··· PROVIDED DATA

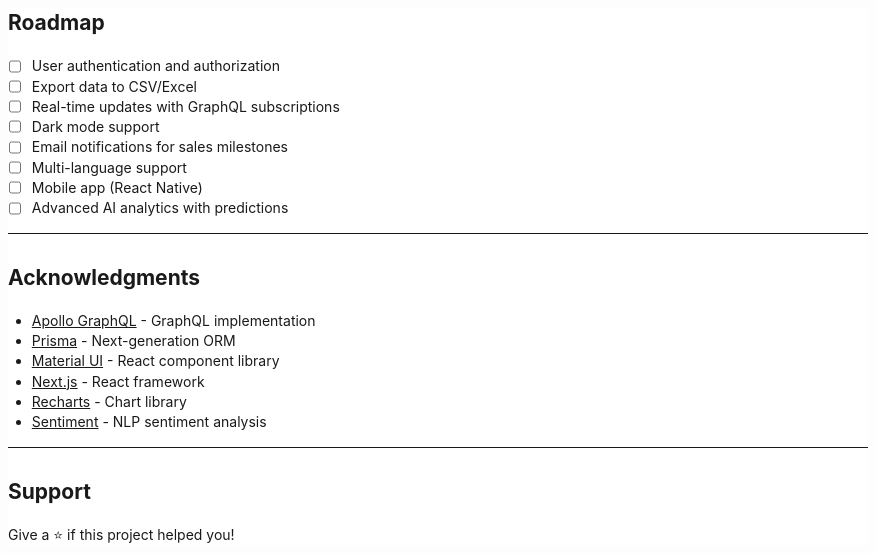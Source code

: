 ## Roadmap

- [ ] User authentication and authorization
- [ ] Export data to CSV/Excel
- [ ] Real-time updates with GraphQL subscriptions
- [ ] Dark mode support
- [ ] Email notifications for sales milestones
- [ ] Multi-language support
- [ ] Mobile app (React Native)
- [ ] Advanced AI analytics with predictions

---
## Acknowledgments

- [Apollo GraphQL](https://www.apollographql.com/) - GraphQL implementation
- [Prisma](https://www.prisma.io/) - Next-generation ORM
- [Material UI](https://mui.com/) - React component library
- [Next.js](https://nextjs.org/) - React framework
- [Recharts](https://recharts.org/) - Chart library
- [Sentiment](https://www.npmjs.com/package/sentiment) - NLP sentiment analysis

---

## Support

Give a ⭐️ if this project helped you!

······

### WHAT YOU WILL DO:
Repeat precisely the lines of the data starting at the one containing "- [Sentiment](https://www.npmjs.com/package/sentiment) - NLP", last line included.

### TASK OUTPUT:
- [Sentiment](https://www.npmjs.com/package/sentiment) - NLP sentiment analysis

---

## Support

Give a ⭐️ if this project helped you!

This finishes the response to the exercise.